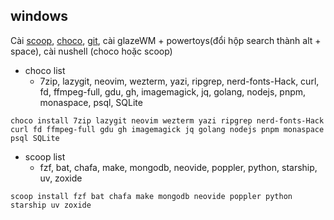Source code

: ## windows
Cài [scoop](https://scoop.sh/), [choco](https://chocolatey.org/install), [git](https://git-scm.com/), cài glazeWM + powertoys(đổi hộp search thành alt + space), cài nushell (choco hoặc scoop)
- choco list
    - 7zip, lazygit, neovim, wezterm, yazi, ripgrep, nerd-fonts-Hack, curl, fd, ffmpeg-full, gdu, gh, imagemagick, jq, golang, nodejs, pnpm, monaspace, psql, SQLite
```
choco install 7zip lazygit neovim wezterm yazi ripgrep nerd-fonts-Hack curl fd ffmpeg-full gdu gh imagemagick jq golang nodejs pnpm monaspace psql SQLite
```

- scoop list
    - fzf, bat, chafa, make, mongodb, neovide, poppler, python, starship, uv, zoxide
```
scoop install fzf bat chafa make mongodb neovide poppler python starship uv zoxide
```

....

▸ WORK TO COMPLETE
Find and show each line of the listing with the word "wezterm".

▸ TASK RESULT
    - 7zip, lazygit, neovim, wezterm, yazi, ripgrep, nerd-fonts-Hack, curl, fd, ffmpeg-full, gdu, gh, imagemagick, jq, golang, nodejs, pnpm, monaspace, psql, SQLite
choco install 7zip lazygit neovim wezterm yazi ripgrep nerd-fonts-Hack curl fd ffmpeg-full gdu gh imagemagick jq golang nodejs pnpm monaspace psql SQLite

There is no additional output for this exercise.